**Assignment:** Give again, word for word, every line in the entries below from the line with "### Success Criteria" up to and including the line with "### Common Issues to Check", and no other line.

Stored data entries

▼

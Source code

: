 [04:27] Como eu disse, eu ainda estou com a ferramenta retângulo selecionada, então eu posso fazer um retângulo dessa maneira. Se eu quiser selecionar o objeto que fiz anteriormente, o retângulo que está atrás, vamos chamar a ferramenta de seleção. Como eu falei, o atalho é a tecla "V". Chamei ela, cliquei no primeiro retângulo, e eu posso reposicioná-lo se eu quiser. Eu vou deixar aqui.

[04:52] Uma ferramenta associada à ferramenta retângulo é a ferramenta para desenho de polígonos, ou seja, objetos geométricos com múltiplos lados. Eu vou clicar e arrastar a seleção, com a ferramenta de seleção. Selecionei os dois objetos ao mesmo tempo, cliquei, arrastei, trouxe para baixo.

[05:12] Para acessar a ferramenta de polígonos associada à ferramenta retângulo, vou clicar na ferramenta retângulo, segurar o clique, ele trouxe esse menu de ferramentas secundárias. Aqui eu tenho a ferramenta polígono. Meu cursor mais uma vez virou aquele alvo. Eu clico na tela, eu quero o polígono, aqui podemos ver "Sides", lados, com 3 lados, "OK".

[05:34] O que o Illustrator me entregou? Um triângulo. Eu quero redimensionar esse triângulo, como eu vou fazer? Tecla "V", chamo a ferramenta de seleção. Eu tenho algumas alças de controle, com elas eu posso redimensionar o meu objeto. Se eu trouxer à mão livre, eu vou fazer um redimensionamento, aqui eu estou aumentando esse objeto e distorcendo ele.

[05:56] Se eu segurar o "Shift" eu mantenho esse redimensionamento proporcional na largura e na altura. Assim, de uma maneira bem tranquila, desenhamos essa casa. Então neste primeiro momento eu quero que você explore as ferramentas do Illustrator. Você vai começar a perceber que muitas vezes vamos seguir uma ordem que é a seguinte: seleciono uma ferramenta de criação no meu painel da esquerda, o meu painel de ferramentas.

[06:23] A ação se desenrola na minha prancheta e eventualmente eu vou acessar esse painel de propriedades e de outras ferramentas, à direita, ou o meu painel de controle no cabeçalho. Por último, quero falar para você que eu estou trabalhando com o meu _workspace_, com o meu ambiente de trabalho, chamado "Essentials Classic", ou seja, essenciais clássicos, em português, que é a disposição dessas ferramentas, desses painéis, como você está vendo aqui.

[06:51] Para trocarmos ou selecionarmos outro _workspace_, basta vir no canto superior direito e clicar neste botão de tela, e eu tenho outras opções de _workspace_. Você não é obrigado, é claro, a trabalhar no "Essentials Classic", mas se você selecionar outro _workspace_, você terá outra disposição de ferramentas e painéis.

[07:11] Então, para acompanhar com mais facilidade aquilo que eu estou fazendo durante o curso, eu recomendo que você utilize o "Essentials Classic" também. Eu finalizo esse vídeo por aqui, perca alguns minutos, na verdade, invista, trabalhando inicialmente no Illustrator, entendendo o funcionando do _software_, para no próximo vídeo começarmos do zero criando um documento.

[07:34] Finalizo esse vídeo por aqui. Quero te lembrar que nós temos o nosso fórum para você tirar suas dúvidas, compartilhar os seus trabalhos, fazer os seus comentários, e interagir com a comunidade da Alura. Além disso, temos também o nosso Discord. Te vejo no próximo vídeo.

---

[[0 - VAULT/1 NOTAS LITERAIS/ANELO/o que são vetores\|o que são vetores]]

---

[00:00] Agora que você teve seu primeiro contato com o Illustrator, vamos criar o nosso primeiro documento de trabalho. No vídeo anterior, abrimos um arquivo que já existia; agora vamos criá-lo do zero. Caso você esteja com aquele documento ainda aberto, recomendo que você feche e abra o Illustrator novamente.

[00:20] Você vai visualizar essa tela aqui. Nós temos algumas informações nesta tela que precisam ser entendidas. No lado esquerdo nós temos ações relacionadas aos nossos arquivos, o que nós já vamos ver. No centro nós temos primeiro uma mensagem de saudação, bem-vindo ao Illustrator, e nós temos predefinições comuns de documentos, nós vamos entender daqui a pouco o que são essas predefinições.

▲
▼

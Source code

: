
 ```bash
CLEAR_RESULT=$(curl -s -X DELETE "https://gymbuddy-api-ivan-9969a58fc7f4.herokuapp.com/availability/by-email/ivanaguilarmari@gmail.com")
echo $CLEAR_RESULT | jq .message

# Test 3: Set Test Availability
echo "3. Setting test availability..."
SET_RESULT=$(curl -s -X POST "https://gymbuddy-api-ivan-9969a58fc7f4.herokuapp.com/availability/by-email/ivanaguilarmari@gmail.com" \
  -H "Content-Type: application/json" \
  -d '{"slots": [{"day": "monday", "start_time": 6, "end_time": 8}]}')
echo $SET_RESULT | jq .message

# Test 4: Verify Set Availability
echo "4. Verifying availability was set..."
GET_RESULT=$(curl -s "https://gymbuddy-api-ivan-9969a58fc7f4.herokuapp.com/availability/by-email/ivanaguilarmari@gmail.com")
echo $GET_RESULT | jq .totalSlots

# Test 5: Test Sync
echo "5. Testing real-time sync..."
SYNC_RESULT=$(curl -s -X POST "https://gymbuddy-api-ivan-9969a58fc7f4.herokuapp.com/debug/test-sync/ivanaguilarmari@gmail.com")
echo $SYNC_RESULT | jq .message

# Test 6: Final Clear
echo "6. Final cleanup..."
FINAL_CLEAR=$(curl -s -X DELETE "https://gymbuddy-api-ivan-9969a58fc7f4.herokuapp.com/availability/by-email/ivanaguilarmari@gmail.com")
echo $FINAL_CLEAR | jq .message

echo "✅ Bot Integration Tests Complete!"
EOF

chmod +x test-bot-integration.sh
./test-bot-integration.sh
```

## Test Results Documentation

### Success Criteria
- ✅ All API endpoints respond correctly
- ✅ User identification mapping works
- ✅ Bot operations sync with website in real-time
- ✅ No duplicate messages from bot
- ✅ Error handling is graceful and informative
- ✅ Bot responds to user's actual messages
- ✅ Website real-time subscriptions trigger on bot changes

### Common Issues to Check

▲

**Solution for this problem:**
### Success Criteria
- ✅ All API endpoints respond correctly
- ✅ User identification mapping works
- ✅ Bot operations sync with website in real-time
- ✅ No duplicate messages from bot
- ✅ Error handling is graceful and informative
- ✅ Bot responds to user's actual messages
- ✅ Website real-time subscriptions trigger on bot changes

### Common Issues to Check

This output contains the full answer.